> [Task directions]:
In the records below, begin at the line containing "1. [Features](#features-🚀)" and end at the line containing "all the dependencies"; quote every line in that span exactly, including both boundary lines, and no others.

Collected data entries

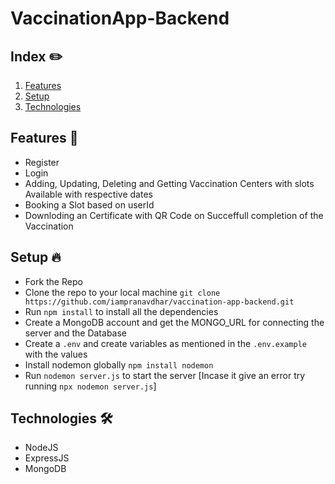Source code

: # VaccinationApp-Backend

## Index ✏️

1. [Features](#features-🚀)
2. [Setup](#setup-🔥)
3. [Technologies](#technologies-🛠)

## Features 🚀

- Register
- Login
- Adding, Updating, Deleting and Getting Vaccination Centers with slots Available with respective dates
- Booking a Slot based on userId
- Downloding an Certificate with QR Code on Succeffull completion of the Vaccination

## Setup 🔥

- Fork the Repo
- Clone the repo to your local machine `git clone https://github.com/iampranavdhar/vaccination-app-backend.git`
- Run `npm install` to install all the dependencies
- Create a MongoDB account and get the MONGO_URL for connecting the server and the Database
- Create a `.env` and create variables as mentioned in the `.env.example` with the values
- Install nodemon globally `npm install nodemon`
- Run `nodemon server.js` to start the server [Incase it give an error try running `npx nodemon server.js`]

## Technologies 🛠

- NodeJS
- ExpressJS
- MongoDB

> [Solution]:
1. [Features](#features-🚀)
2. [Setup](#setup-🔥)
3. [Technologies](#technologies-🛠)

## Features 🚀

- Register
- Login
- Adding, Updating, Deleting and Getting Vaccination Centers with slots Available with respective dates
- Booking a Slot based on userId
- Downloding an Certificate with QR Code on Succeffull completion of the Vaccination

## Setup 🔥

- Fork the Repo
- Clone the repo to your local machine `git clone https://github.com/iampranavdhar/vaccination-app-backend.git`
- Run `npm install` to install all the dependencies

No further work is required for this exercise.